* **GIVEN INFORMATION**:
# # # # # # #

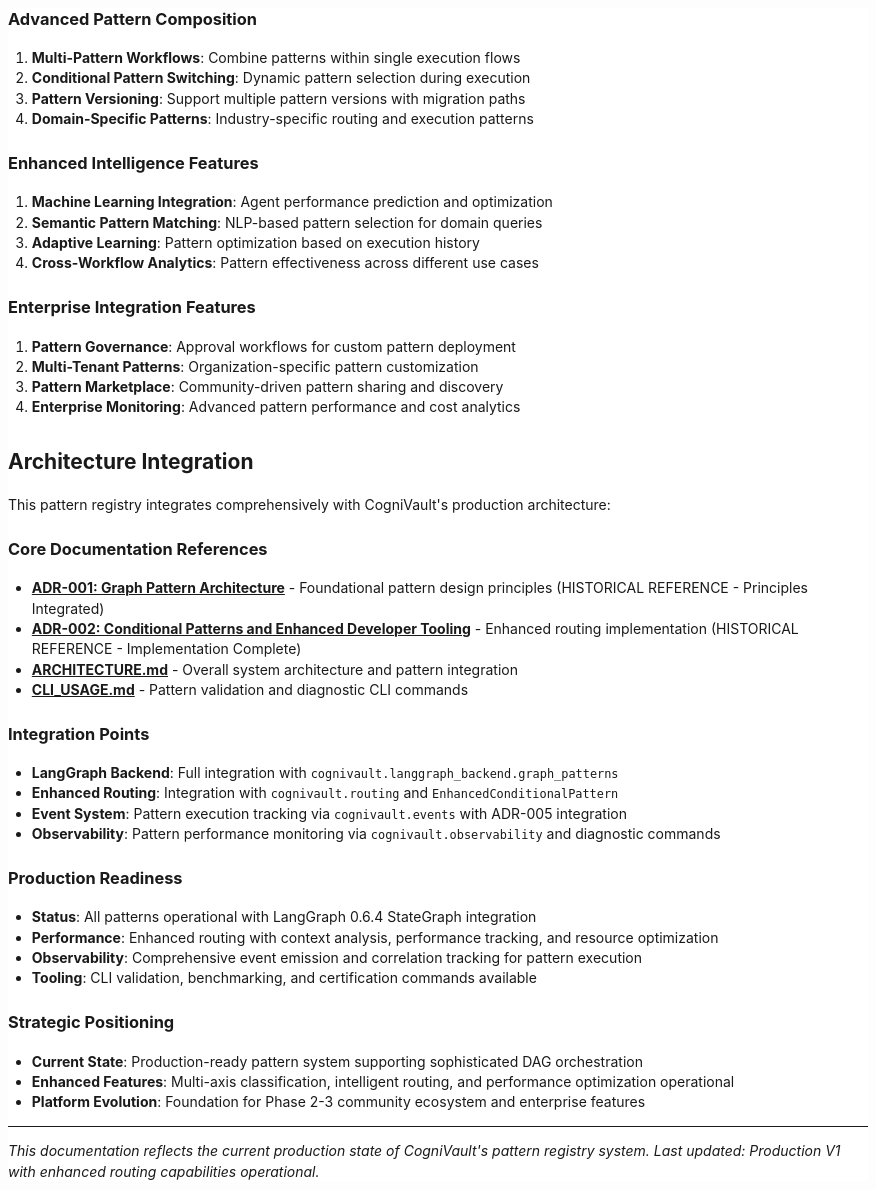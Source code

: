 ### Advanced Pattern Composition

1. **Multi-Pattern Workflows**: Combine patterns within single execution flows
2. **Conditional Pattern Switching**: Dynamic pattern selection during execution
3. **Pattern Versioning**: Support multiple pattern versions with migration paths
4. **Domain-Specific Patterns**: Industry-specific routing and execution patterns

### Enhanced Intelligence Features

1. **Machine Learning Integration**: Agent performance prediction and optimization
2. **Semantic Pattern Matching**: NLP-based pattern selection for domain queries
3. **Adaptive Learning**: Pattern optimization based on execution history
4. **Cross-Workflow Analytics**: Pattern effectiveness across different use cases

### Enterprise Integration Features

1. **Pattern Governance**: Approval workflows for custom pattern deployment
2. **Multi-Tenant Patterns**: Organization-specific pattern customization
3. **Pattern Marketplace**: Community-driven pattern sharing and discovery
4. **Enterprise Monitoring**: Advanced pattern performance and cost analytics

## Architecture Integration

This pattern registry integrates comprehensively with CogniVault's production architecture:

### Core Documentation References
- **[ADR-001: Graph Pattern Architecture](./architecture/ADR-001-Graph-Pattern-Architecture.md)** - Foundational pattern design principles (HISTORICAL REFERENCE - Principles Integrated)
- **[ADR-002: Conditional Patterns and Enhanced Developer Tooling](./architecture/ADR-002-Conditional-Patterns-And-Enhanced-Developer-Tooling.md)** - Enhanced routing implementation (HISTORICAL REFERENCE - Implementation Complete)
- **[ARCHITECTURE.md](./architecture/ARCHITECTURE.md)** - Overall system architecture and pattern integration
- **[CLI_USAGE.md](./CLI_USAGE.md)** - Pattern validation and diagnostic CLI commands

### Integration Points
- **LangGraph Backend**: Full integration with `cognivault.langgraph_backend.graph_patterns`
- **Enhanced Routing**: Integration with `cognivault.routing` and `EnhancedConditionalPattern`
- **Event System**: Pattern execution tracking via `cognivault.events` with ADR-005 integration
- **Observability**: Pattern performance monitoring via `cognivault.observability` and diagnostic commands

### Production Readiness
- **Status**: All patterns operational with LangGraph 0.6.4 StateGraph integration
- **Performance**: Enhanced routing with context analysis, performance tracking, and resource optimization
- **Observability**: Comprehensive event emission and correlation tracking for pattern execution
- **Tooling**: CLI validation, benchmarking, and certification commands available

### Strategic Positioning
- **Current State**: Production-ready pattern system supporting sophisticated DAG orchestration
- **Enhanced Features**: Multi-axis classification, intelligent routing, and performance optimization operational
- **Platform Evolution**: Foundation for Phase 2-3 community ecosystem and enterprise features

---

*This documentation reflects the current production state of CogniVault's pattern registry system. Last updated: Production V1 with enhanced routing capabilities operational.*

# # # # # # #

Copy word for word every line from the start of the material through the line holding "- **[ADR-002: Conditional". The pictures are not part of the copy.

Source code

: ### Advanced Pattern Composition

1. **Multi-Pattern Workflows**: Combine patterns within single execution flows
2. **Conditional Pattern Switching**: Dynamic pattern selection during execution
3. **Pattern Versioning**: Support multiple pattern versions with migration paths
4. **Domain-Specific Patterns**: Industry-specific routing and execution patterns

### Enhanced Intelligence Features

1. **Machine Learning Integration**: Agent performance prediction and optimization
2. **Semantic Pattern Matching**: NLP-based pattern selection for domain queries
3. **Adaptive Learning**: Pattern optimization based on execution history
4. **Cross-Workflow Analytics**: Pattern effectiveness across different use cases

### Enterprise Integration Features

1. **Pattern Governance**: Approval workflows for custom pattern deployment
2. **Multi-Tenant Patterns**: Organization-specific pattern customization
3. **Pattern Marketplace**: Community-driven pattern sharing and discovery
4. **Enterprise Monitoring**: Advanced pattern performance and cost analytics

## Architecture Integration

This pattern registry integrates comprehensively with CogniVault's production architecture:

### Core Documentation References
- **[ADR-001: Graph Pattern Architecture](./architecture/ADR-001-Graph-Pattern-Architecture.md)** - Foundational pattern design principles (HISTORICAL REFERENCE - Principles Integrated)
- **[ADR-002: Conditional Patterns and Enhanced Developer Tooling](./architecture/ADR-002-Conditional-Patterns-And-Enhanced-Developer-Tooling.md)** - Enhanced routing implementation (HISTORICAL REFERENCE - Implementation Complete)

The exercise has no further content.